▶ [DATA FOR REVIEW]
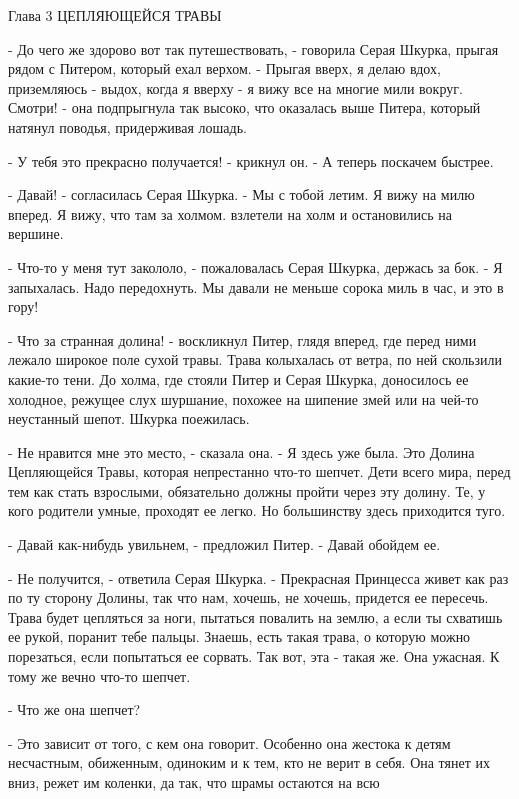 Глава 3
 ЦЕПЛЯЮЩЕЙСЯ ТРАВЫ
\par\par- До чего же здорово вот так путешествовать, - говорила Серая 
Шкурка, прыгая рядом с Питером, который ехал верхом. - Прыгая вверх, я 
делаю вдох, приземляюсь - выдох, когда я вверху - я вижу все на многие 
мили вокруг. Смотри! - она подпрыгнула так высоко, что оказалась выше 
Питера, который натянул поводья, придерживая лошадь.
\par- У тебя это прекрасно получается! - крикнул он. - А теперь 
поскачем быстрее.
\par- Давай! - согласилась Серая Шкурка. - Мы с тобой летим. Я вижу на 
милю вперед. Я вижу, что там за холмом.
 взлетели на холм и остановились на вершине.
\par- Что-то у меня тут закололо, - пожаловалась Серая Шкурка, держась 
за бок. - Я запыхалась. Надо передохнуть. Мы давали не меньше сорока 
миль в час, и это в гору!
\par- Что за странная долина! - воскликнул Питер, глядя вперед, где 
перед ними лежало широкое поле сухой травы. Трава колыхалась от ветра, 
по ней скользили какие-то тени. До холма, где стояли Питер и Серая 
Шкурка, доносилось ее холодное, режущее слух шуршание, похожее на 
шипение змей или на чей-то неустанный шепот.
 Шкурка поежилась.
\par- Не нравится мне это место, - сказала она. - Я здесь уже была. 
Это Долина Цепляющейся Травы, которая непрестанно что-то шепчет. Дети 
всего мира, перед тем как стать взрослыми, обязательно должны пройти 
через эту долину. Те, у кого родители умные, проходят ее легко. Но 
большинству здесь приходится туго.
\par- Давай как-нибудь увильнем, - предложил Питер. - Давай обойдем 
ее.
\par- Не получится, - ответила Серая Шкурка. - Прекрасная Принцесса 
живет как раз по ту сторону Долины, так что нам, хочешь, не хочешь, 
придется ее пересечь. Трава будет цепляться за ноги, пытаться повалить 
на землю, а если ты схватишь ее рукой, поранит тебе пальцы. Знаешь, 
есть такая трава, о которую можно порезаться, если попытаться ее 
сорвать. Так вот, эта - такая же. Она ужасная. К тому же вечно что-то 
шепчет.
\par- Что же она шепчет?
\par- Это зависит от того, с кем она говорит. Особенно она жестока к 
детям несчастным, обиженным, одиноким и к тем, кто не верит в себя. 
Она тянет их вниз, режет им коленки, да так, что шрамы остаются на всю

▶ [EXERCISE]
Go through the material above and count the lines that contain "вперед"; answer with the number alone.

▶ [RESPONSE TO THE EXERCISE]
2